● **WHAT YOU HAVE TO DO**: All that is wanted is the lines from the first line of the listing below through the line containing "# Generative AI", written out exactly with pictures left out.

● **RECORDS PROVIDED**:
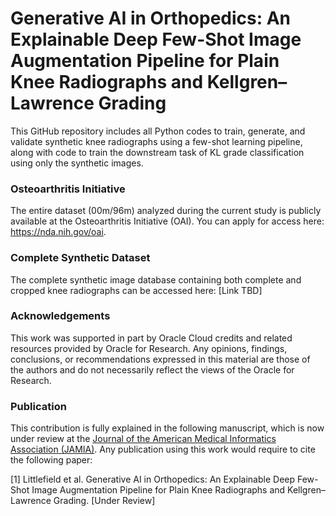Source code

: # Generative AI in Orthopedics: An Explainable Deep Few-Shot Image Augmentation Pipeline for Plain Knee Radiographs and Kellgren–Lawrence Grading

This GitHub repository includes all Python codes to train, generate, and validate synthetic knee radiographs using a few-shot learning pipeline, along with code to train the downstream task of KL grade classification using only the synthetic images.  

### Osteoarthritis Initiative
The entire dataset (00m/96m) analyzed during the current study is publicly available at the Osteoarthritis Initiative (OAI). You can apply for access here: https://nda.nih.gov/oai. 

### Complete Synthetic Dataset
The complete synthetic image database containing both complete and cropped knee radiographs can be accessed here: [Link TBD]

### Acknowledgements
This work was supported in part by Oracle Cloud credits and related resources provided by Oracle for Research. Any opinions, findings, conclusions, or recommendations expressed in this material are those of the authors and do not necessarily reflect the views of the Oracle for Research. 

### Publication
This contribution is fully explained in the following manuscript, which is now under review at the [Journal of the American Medical Informatics Association (JAMIA)](https://academic.oup.com/jamia). Any publication using this work would require to cite the following paper:

[1] Littlefield et al. Generative AI in Orthopedics: An Explainable Deep Few-Shot Image Augmentation Pipeline for Plain Knee Radiographs and Kellgren–Lawrence Grading. [Under Review]
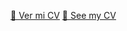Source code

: [📄 Ver mi CV](https://drive.google.com/file/d/1S4hjsPyd-LQGm8NJciG3yc5Jz8e2I_xA/view?usp=sharing)
[📄 See my CV](https://github.com/user-attachments/files/19907525/cv_Nanini_Marcos.pdf)
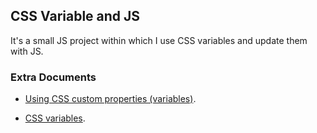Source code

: ## CSS Variable and JS

It's a small JS project within which I use CSS variables and update them with JS.

### Extra Documents

- [Using CSS custom properties (variables)](https://developer.mozilla.org/en-US/docs/Web/CSS/Using_CSS_custom_properties).

- [CSS variables](https://www.w3schools.com/css/css3_variables.asp).
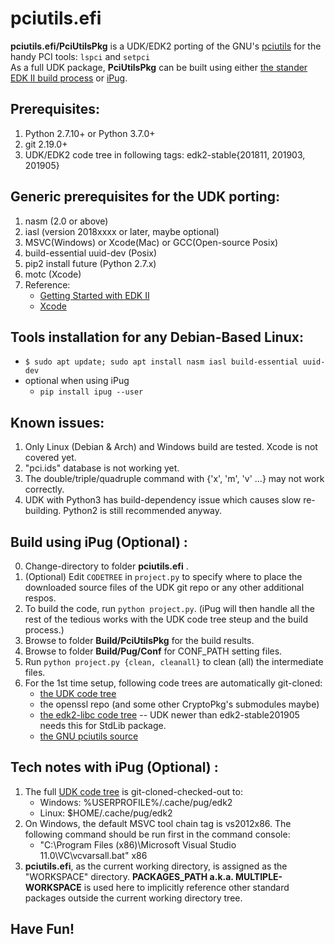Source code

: pciutils.efi
===
**pciutils.efi/PciUtilsPkg** is a UDK/EDK2 porting of the GNU's [pciutils](https://github.com/pciutils/pciutils) for the handy PCI tools: `lspci` and `setpci`<br>
As a full UDK package, **PciUtilsPkg** can be built using either [the stander EDK II build process](https://edk2-docs.gitbooks.io/edk-ii-build-specification/) or [iPug](https://github.com/timotheuslin/ipug).


## Prerequisites:
1. Python 2.7.10+ or Python 3.7.0+
2. git 2.19.0+
3. UDK/EDK2 code tree in following tags: edk2-stable{201811, 201903, 201905}


## Generic prerequisites for the UDK porting:
1. nasm (2.0 or above)
2. iasl (version 2018xxxx or later, maybe optional)
3. MSVC(Windows) or Xcode(Mac) or GCC(Open-source Posix)
4. build-essential uuid-dev (Posix)
5. pip2 install future (Python 2.7.x)
6. motc (Xcode)
0. Reference:
    - [Getting Started with EDK II](https://github.com/tianocore/tianocore.github.io/wiki/Getting%20Started%20with%20EDK%20II) 
    - [Xcode](https://github.com/tianocore/tianocore.github.io/wiki/Xcode)


## Tools installation for any Debian-Based Linux:
- `$ sudo apt update; sudo apt install nasm iasl build-essential uuid-dev`
- optional when using iPug
    - `pip install ipug --user`


## Known issues:
1. Only Linux (Debian & Arch) and Windows build are tested. Xcode is not covered yet.
2. "pci.ids" database is not working yet.
3. The double/triple/quadruple command with {'x', 'm', 'v' ...} may not work correctly.
4. UDK with Python3 has build-dependency issue which causes slow re-building. Python2 is still recommended anyway.


## Build using iPug (Optional) :
0. Change-directory to folder **pciutils.efi** .
1. (Optional) Edit `CODETREE` in `project.py` to specify where to place the downloaded source files of the UDK git repo or any other additional respos.
2. To build the code, run `python project.py`. (iPug will then handle all the rest of the tedious works with the UDK code tree steup and the build process.)
3. Browse to folder **Build/PciUtilsPkg** for the build results.
4. Browse to folder **Build/Pug/Conf** for CONF_PATH setting files.
5. Run `python project.py {clean, cleanall}` to clean (all) the intermediate files.
6. For the 1st time setup, following code trees are automatically git-cloned:
    - [the UDK code tree](https://github.com/tianocore/edk2)
    - the openssl repo (and some other CryptoPkg's submodules maybe)
    - [the edk2-libc code tree](https://github.com/tianocore/edk2-libc) -- UDK newer than edk2-stable201905 needs this for StdLib package.
    - [the GNU pciutils source](https://github.com/pciutils/pciutils)


## Tech notes with iPug (Optional) :
1. The full [UDK code tree](https://github.com/tianocore/edk2) is git-cloned-checked-out to:
    - Windows: %USERPROFILE%/.cache/pug/edk2
    - Linux:  $HOME/.cache/pug/edk2
2. On Windows, the default MSVC tool chain tag is vs2012x86. The following command should be run first in the command console:
    - "C:\Program Files (x86)\Microsoft Visual Studio 11.0\VC\vcvarsall.bat" x86
3. **pciutils.efi**, as the current working directory, is assigned as the "WORKSPACE" directory. **PACKAGES_PATH a.k.a. MULTIPLE-WORKSPACE** is used here to implicitly reference other standard packages outside the current working directory tree.


## Have Fun!
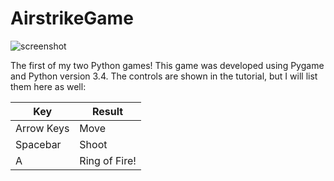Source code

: # AirstrikeGame #

![screenshot](https://raw.github.com/DanSehayek/AirstrikeGame/master/AirstrikeGameplay.png)

The first of my two Python games! This game was developed using Pygame and Python version 3.4. 
The controls are shown in the tutorial, but I will list them here as well:

Key  | Result
------------- | -------------
Arrow Keys  | Move
Spacebar  | Shoot
A | Ring of Fire!
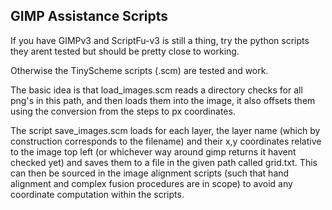 ## GIMP Assistance Scripts

If you have GIMPv3 and ScriptFu-v3 is still a thing, try the python scripts they arent tested but should be pretty close to working.

Otherwise the TinyScheme scripts (.scm) are tested and work. 

The basic idea is that load_images.scm reads a directory checks for all png's in this path, and then loads them into the image, it also offsets them using the conversion from the steps to px coordinates. 

The script save_images.scm loads for each layer, the layer name (which by construction corresponds to the filename) and their x,y coordinates relative to the image top left (or whichever way around gimp returns it havent checked yet) and saves them to a file in the given path called grid.txt. This can then be sourced in the image alignment scripts (such that hand alignment and complex fusion procedures are in scope) to avoid any coordinate computation within the scripts. 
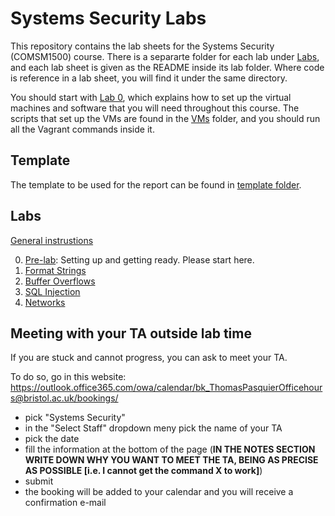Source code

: Systems Security Labs
=====================

This repository contains the lab sheets for the Systems Security (COMSM1500) course.
There is a separarte folder for each lab under [Labs](https://github.com/bris-sys-sec/labs/tree/master/Labs), and each lab sheet is given as the README inside its lab folder.
Where code is reference in a lab sheet, you will find it under the same directory.

You should start with [Lab 0](https://github.com/bris-sys-sec/labs/tree/master/Labs/0_Pre-lab), which explains how to set up the virtual machines and software that you will need throughout this course.
The scripts that set up the VMs are found in the [VMs](https://github.com/bris-sys-sec/labs/tree/master/VMs) folder, and you should run all the Vagrant commands inside it.

Template
--------

The template to be used for the report can be found in [template folder](https://github.com/bris-sys-sec/labs/tree/master/Labs/0_template).

Labs
----

[General instrustions](https://github.com/bris-sys-sec/labs/tree/master/Labs)

0. [Pre-lab](https://github.com/bris-sys-sec/labs/tree/master/Labs/0_Pre-lab): Setting up and getting ready. Please start here.
1. [Format Strings](https://github.com/bris-sys-sec/labs/tree/master/Labs/1_Format_Strings)
2. [Buffer Overflows](https://github.com/bris-sys-sec/labs/tree/master/Labs/2_Buffer_Overflows)
3. [SQL Injection](https://github.com/bris-sys-sec/labs/tree/master/Labs/3_SQL_Injection)
4. [Networks](https://github.com/bris-sys-sec/labs/tree/master/Labs/4_Networks)

Meeting with your TA outside lab time
-------------------------------------

If you are stuck and cannot progress, you can ask to meet your TA.

To do so, go in this website:
https://outlook.office365.com/owa/calendar/bk_ThomasPasquierOfficehours@bristol.ac.uk/bookings/

- pick "Systems Security"
- in the "Select Staff" dropdown meny pick the name of your TA
- pick the date
- fill the information at the bottom of the page (**IN THE NOTES SECTION WRITE DOWN WHY YOU WANT TO MEET THE TA, BEING AS PRECISE AS POSSIBLE [i.e. I cannot get the command X to work]**)
- submit
- the booking will be added to your calendar and you will receive a confirmation e-mail
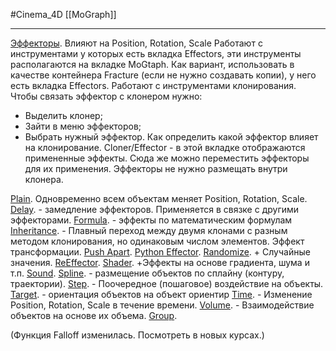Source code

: #Cinema_4D 
[[MoGraph]]
________
[Эффекторы](https://help.maxon.net/c4d/2023/en-us/Default.htm#html/7443.html?TocPath=MoGraph%257CEffectors%257C_____0).
Влияют на Position, Rotation, Scale
Работают с инструментами у которых есть вкладка Effectors, эти инструменты располагаются на вкладке MoGtaph.
Как вариант, использовать в качестве контейнера Fracture (если не нужно создавать копии), у него есть вкладка Effectors.
Работают с инструментами клонирования. Чтобы связать эффектор с клонером нужно:
- Выделить клонер;
- Зайти в меню эффекторов;
- Выбрать нужный эффектор.
Как определить какой эффектор влияет на клонирование.
Cloner/Effector - в этой вкладке отображаются примененные эффекты. Сюда же можно переместить эффекторы для их применения.
Эффекторы не нужно размещать внутри клонера.

[Plain](https://help.maxon.net/c4d/2023/en-us/Content/html/OEPLAIN.html?TocPath=MoGraph%257CEffectors%257CPlain%257C_____0). Одновременно всем объектам меняет Position, Rotation, Scale.
[Delay](https://help.maxon.net/c4d/2023/en-us/Content/html/OEDELAY.html?TocPath=MoGraph%257CEffectors%257CDelay%257C_____0). - замедление эффекторов. Применяется в связке с другими эффекторами.
[Formula](https://help.maxon.net/c4d/2023/en-us/Content/html/OEFORMULA.html?TocPath=MoGraph%257CEffectors%257CFormula%257C_____0). - эффекты по математическим формулам
[Inheritance](https://help.maxon.net/c4d/2023/en-us/Content/html/OEINHERITANCE.html?TocPath=MoGraph%257CEffectors%257CInheritance%257C_____0). - Плавный переход между двумя клонами с разным методом клонирования, но одинаковым числом элементов. Эффект трансформации.
[Push Apart](https://help.maxon.net/c4d/2023/en-us/Content/html/OEPUSHAPART.html?TocPath=MoGraph%257CEffectors%257CPush%2520Apart%257C_____0).
[Python Effector](https://help.maxon.net/c4d/2023/en-us/Content/html/OEPYTHON.html?TocPath=MoGraph%257CEffectors%257CPython%2520Effector%257C_____0).
[Randomize](https://help.maxon.net/c4d/2023/en-us/Content/html/OERANDOMIZE.html?TocPath=MoGraph%257CEffectors%257CRandomize%257C_____0). + Случайные значения.
[ReEffector](https://help.maxon.net/c4d/2023/en-us/Content/html/OEREEFFECTOR.html?TocPath=MoGraph%257CEffectors%257CReEffector%257C_____0).
[Shader](https://help.maxon.net/c4d/2023/en-us/Content/html/OESHADER.html?TocPath=MoGraph%257CEffectors%257CShader%257C_____0). +Эффекты на основе градиента, шума и т.п.
[Sound](https://help.maxon.net/c4d/2023/en-us/Content/html/OESOUND.html?TocPath=MoGraph%257CEffectors%257CSound%257C_____0). 
[Spline](https://help.maxon.net/c4d/2023/en-us/Content/html/OESPLINE.html?TocPath=MoGraph%257CEffectors%257CSpline%257C_____0). - размещение объектов по сплайну (контуру, траектории).
[Step](https://help.maxon.net/c4d/2023/en-us/Content/html/OESTEP.html?TocPath=MoGraph%257CEffectors%257CStep%257C_____0). - Поочередное (пошаговое) воздействие на объекты.
[Target](https://help.maxon.net/c4d/2023/en-us/Content/html/OETARGET.html?TocPath=MoGraph%257CEffectors%257CTarget%257C_____0). - ориентация объектов на объект ориентир
[Time](https://help.maxon.net/c4d/2023/en-us/Content/html/OETIME.html?TocPath=MoGraph%257CEffectors%257CTime%257C_____0). - Изменение Position, Rotation, Scale в течение времени.
[Volume](https://help.maxon.net/c4d/2023/en-us/Content/html/OEVOLUME.html?TocPath=MoGraph%257CEffectors%257CVolume%257C_____0). - Взаимодействие объектов на основе их объема.
[Group](https://help.maxon.net/c4d/2023/en-us/Content/html/OEGROUP.html?TocPath=MoGraph%257CEffectors%257CGroup%257C_____0).

(Функция Falloff изменилась. Посмотреть в новых курсах.)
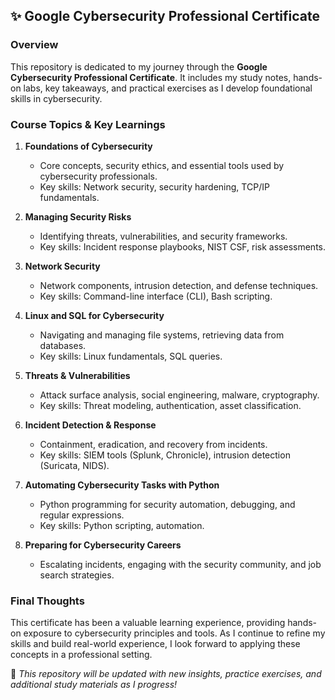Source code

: ## ✨ Google Cybersecurity Professional Certificate

### Overview
This repository is dedicated to my journey through the **Google Cybersecurity Professional Certificate**. It includes my study notes, hands-on labs, key takeaways, and practical exercises as I develop foundational skills in cybersecurity.

### Course Topics & Key Learnings
1. **Foundations of Cybersecurity**
   - Core concepts, security ethics, and essential tools used by cybersecurity professionals.
   - Key skills: Network security, security hardening, TCP/IP fundamentals.

2. **Managing Security Risks**
   - Identifying threats, vulnerabilities, and security frameworks.
   - Key skills: Incident response playbooks, NIST CSF, risk assessments.

3. **Network Security**
   - Network components, intrusion detection, and defense techniques.
   - Key skills: Command-line interface (CLI), Bash scripting.

4. **Linux and SQL for Cybersecurity**
   - Navigating and managing file systems, retrieving data from databases.
   - Key skills: Linux fundamentals, SQL queries.

5. **Threats & Vulnerabilities**
   - Attack surface analysis, social engineering, malware, cryptography.
   - Key skills: Threat modeling, authentication, asset classification.

6. **Incident Detection & Response**
   - Containment, eradication, and recovery from incidents.
   - Key skills: SIEM tools (Splunk, Chronicle), intrusion detection (Suricata, NIDS).

7. **Automating Cybersecurity Tasks with Python**
   - Python programming for security automation, debugging, and regular expressions.
   - Key skills: Python scripting, automation.

8. **Preparing for Cybersecurity Careers**
   - Escalating incidents, engaging with the security community, and job search strategies.


### Final Thoughts
This certificate has been a valuable learning experience, providing hands-on exposure to cybersecurity principles and tools. As I continue to refine my skills and build real-world experience, I look forward to applying these concepts in a professional setting. 

📌 *This repository will be updated with new insights, practice exercises, and additional study materials as I progress!*
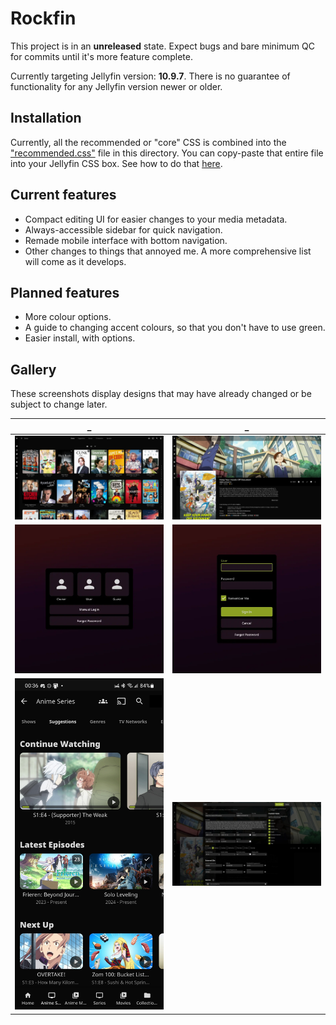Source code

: # Rockfin

This project is in an **unreleased** state. Expect bugs and bare minimum QC for commits until it's more feature complete.

Currently targeting Jellyfin version: **10.9.7**. There is no guarantee of functionality for any Jellyfin version newer or older.

## Installation

Currently, all the recommended or "core" CSS is combined into the ["recommended.css"](recommended.css) file in this directory. You can copy-paste that entire file into your Jellyfin CSS box. See how to do that [here](https://jellyfin.org/docs/general/clients/css-customization/).

## Current features

- Compact editing UI for easier changes to your media metadata.
- Always-accessible sidebar for quick navigation.
- Remade mobile interface with bottom navigation.
- Other changes to things that annoyed me. A more comprehensive list will come as it develops.

## Planned features

- More colour options.
- A guide to changing accent colours, so that you don't have to use green.
- Easier install, with options.

## Gallery

These screenshots display designs that may have already changed or be subject to change later.

| _ | _ |
|:---:|:---:|
| ![](gallery/library.webp) | ![](gallery/media.webp) |
| ![](gallery/login_visual.webp) | ![](gallery/login_manual.webp)|
| ![](gallery/mobile.jpg) | ![](gallery/dialog_metadata.webp) |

● **RESPONSE**:
Source code

: # Generative AI in Orthopedics: An Explainable Deep Few-Shot Image Augmentation Pipeline for Plain Knee Radiographs and Kellgren–Lawrence Grading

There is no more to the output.